#### Work instruction
Please repeat the lines below exactly. Begin with the line containing "point values. \\" and go on through the line containing "The tolerance of the local".
----
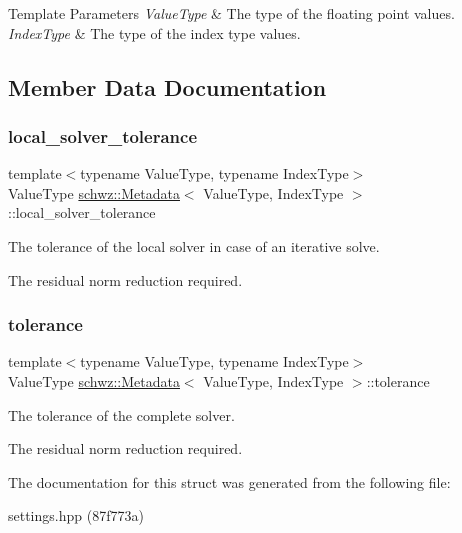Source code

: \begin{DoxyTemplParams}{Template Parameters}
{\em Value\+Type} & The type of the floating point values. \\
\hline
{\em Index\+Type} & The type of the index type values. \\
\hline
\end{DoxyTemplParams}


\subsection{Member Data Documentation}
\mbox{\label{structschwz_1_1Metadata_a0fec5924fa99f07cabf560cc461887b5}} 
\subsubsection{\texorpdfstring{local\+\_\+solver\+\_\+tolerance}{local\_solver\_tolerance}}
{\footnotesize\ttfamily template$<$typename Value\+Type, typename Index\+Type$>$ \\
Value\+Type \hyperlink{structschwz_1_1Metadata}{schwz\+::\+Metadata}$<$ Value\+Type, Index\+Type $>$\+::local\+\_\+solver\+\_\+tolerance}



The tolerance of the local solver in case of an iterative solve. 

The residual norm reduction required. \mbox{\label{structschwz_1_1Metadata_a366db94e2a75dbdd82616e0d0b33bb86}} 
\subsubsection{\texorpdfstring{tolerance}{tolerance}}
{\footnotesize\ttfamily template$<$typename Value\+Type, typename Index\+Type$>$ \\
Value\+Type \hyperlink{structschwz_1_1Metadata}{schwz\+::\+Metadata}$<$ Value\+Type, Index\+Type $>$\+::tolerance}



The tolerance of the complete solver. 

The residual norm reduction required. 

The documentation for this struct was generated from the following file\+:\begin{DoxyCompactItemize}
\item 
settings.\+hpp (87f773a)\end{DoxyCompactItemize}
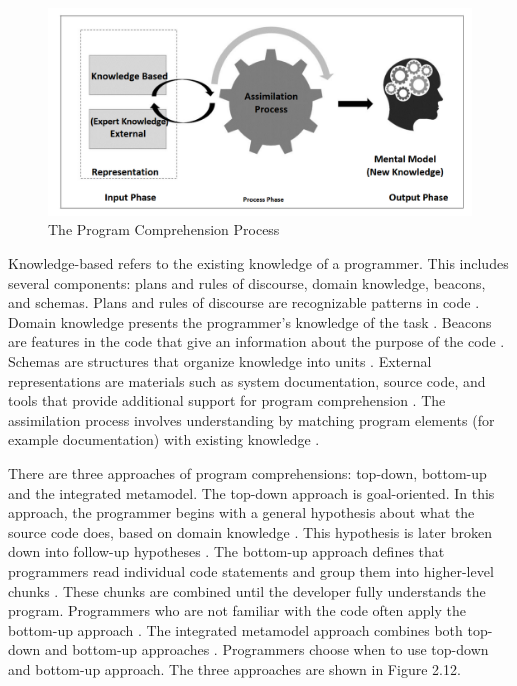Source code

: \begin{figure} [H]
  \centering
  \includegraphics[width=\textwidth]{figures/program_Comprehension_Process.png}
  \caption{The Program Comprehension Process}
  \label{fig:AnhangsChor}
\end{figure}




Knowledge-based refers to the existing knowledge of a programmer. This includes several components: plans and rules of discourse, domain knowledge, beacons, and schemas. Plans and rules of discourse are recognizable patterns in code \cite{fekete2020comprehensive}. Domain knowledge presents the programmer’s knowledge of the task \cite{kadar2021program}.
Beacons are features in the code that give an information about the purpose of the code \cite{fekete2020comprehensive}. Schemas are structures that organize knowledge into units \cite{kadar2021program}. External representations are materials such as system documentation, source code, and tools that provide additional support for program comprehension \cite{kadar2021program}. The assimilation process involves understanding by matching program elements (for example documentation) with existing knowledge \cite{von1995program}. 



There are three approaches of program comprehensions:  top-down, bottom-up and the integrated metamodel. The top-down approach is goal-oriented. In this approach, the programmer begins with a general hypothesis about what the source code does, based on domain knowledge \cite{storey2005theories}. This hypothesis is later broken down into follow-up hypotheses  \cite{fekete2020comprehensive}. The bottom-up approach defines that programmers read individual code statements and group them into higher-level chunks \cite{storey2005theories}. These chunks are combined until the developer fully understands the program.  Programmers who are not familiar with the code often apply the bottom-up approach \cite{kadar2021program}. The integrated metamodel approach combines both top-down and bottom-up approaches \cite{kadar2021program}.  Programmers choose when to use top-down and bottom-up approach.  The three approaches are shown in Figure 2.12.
----
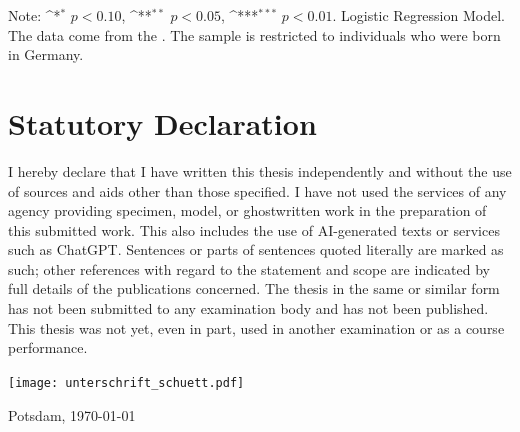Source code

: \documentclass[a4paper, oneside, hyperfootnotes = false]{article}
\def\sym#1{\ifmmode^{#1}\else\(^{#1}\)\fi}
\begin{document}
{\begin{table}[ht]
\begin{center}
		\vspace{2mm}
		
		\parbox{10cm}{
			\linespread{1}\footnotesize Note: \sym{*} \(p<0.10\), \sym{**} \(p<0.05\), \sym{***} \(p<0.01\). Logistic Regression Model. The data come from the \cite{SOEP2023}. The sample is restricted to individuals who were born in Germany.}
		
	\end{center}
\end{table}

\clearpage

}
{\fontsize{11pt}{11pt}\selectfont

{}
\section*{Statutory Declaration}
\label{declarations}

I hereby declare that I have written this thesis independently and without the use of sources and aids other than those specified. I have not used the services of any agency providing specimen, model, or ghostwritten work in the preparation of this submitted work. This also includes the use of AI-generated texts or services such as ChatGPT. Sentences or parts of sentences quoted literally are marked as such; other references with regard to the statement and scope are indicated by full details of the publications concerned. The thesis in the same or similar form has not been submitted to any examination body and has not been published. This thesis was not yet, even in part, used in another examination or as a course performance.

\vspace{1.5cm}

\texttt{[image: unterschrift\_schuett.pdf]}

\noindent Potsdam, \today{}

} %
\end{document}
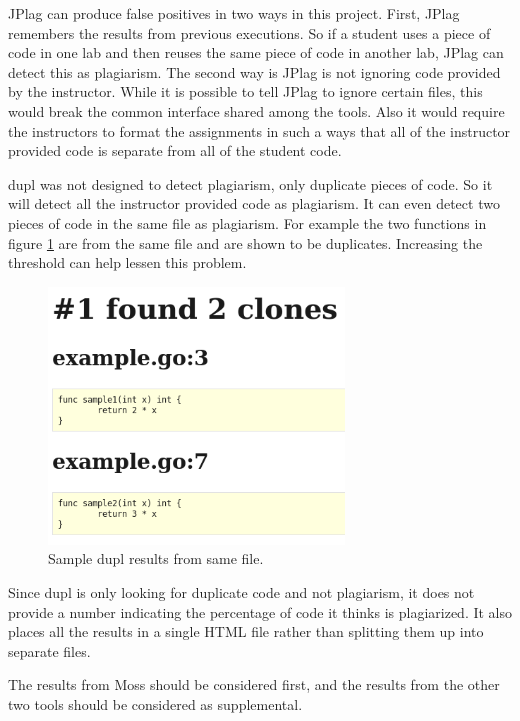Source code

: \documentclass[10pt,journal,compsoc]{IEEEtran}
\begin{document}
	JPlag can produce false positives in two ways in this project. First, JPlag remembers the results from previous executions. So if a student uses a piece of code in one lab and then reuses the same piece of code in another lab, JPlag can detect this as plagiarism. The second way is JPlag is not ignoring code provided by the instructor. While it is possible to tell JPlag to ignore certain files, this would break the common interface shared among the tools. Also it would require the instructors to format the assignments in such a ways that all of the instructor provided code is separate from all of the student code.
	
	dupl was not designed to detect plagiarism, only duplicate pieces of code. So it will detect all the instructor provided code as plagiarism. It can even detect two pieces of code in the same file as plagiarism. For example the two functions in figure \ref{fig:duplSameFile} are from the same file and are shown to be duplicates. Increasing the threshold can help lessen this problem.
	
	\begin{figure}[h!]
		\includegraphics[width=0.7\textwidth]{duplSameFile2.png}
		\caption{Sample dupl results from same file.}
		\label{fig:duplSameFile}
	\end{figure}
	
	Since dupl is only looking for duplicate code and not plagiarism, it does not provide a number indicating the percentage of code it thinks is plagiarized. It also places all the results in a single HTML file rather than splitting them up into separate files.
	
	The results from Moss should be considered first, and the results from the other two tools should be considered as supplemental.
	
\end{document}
----
#### Answer below
{\em Value\+Type} & The type of the floating point values. \\
\hline
{\em Index\+Type} & The type of the index type values. \\
\hline
\end{DoxyTemplParams}


\subsection{Member Data Documentation}
\mbox{\label{structschwz_1_1Metadata_a0fec5924fa99f07cabf560cc461887b5}} 
\subsubsection{\texorpdfstring{local\+\_\+solver\+\_\+tolerance}{local\_solver\_tolerance}}
{\footnotesize\ttfamily template$<$typename Value\+Type, typename Index\+Type$>$ \\
Value\+Type \hyperlink{structschwz_1_1Metadata}{schwz\+::\+Metadata}$<$ Value\+Type, Index\+Type $>$\+::local\+\_\+solver\+\_\+tolerance}



The tolerance of the local solver in case of an iterative solve. 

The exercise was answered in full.